◆ **TASK DETAILS**
Set down exactly the lines below between the line holding "We say that" and the line holding "In this experiment, we", inclusive; no other line belongs in the answer.

◆ **RECORD EXCERPTS**
⁂

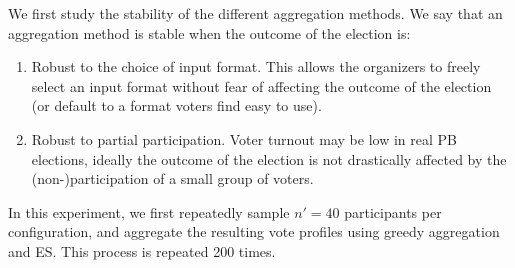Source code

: \documentclass[letterpaper]{article} %
\newcommand{\mes}{ES}
\begin{document}
 



We first study the   stability of the different aggregation methods. %
We say that an aggregation method is stable when the outcome of the election is:
\begin{enumerate}
\item Robust to the choice of input format. This allows the organizers to freely select an input format without fear of affecting the outcome of the election (or default to a format voters find easy to use). 
\item  Robust to partial participation.   Voter turnout may be low in real PB elections, ideally the outcome of the election is not drastically affected by the (non-)participation of a small group of voters. 
\end{enumerate}


In this experiment, we first repeatedly sample $n'=40$ participants per configuration, and aggregate the resulting vote profiles using greedy aggregation and \mes{}. This process is repeated 200 times.%
\end{document}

⁂

◆ **RESULT**
We say that an aggregation method is stable when the outcome of the election is:
\begin{enumerate}
\item Robust to the choice of input format. This allows the organizers to freely select an input format without fear of affecting the outcome of the election (or default to a format voters find easy to use). 
\item  Robust to partial participation.   Voter turnout may be low in real PB elections, ideally the outcome of the election is not drastically affected by the (non-)participation of a small group of voters. 
\end{enumerate}


In this experiment, we first repeatedly sample $n'=40$ participants per configuration, and aggregate the resulting vote profiles using greedy aggregation and \mes{}. This process is repeated 200 times.%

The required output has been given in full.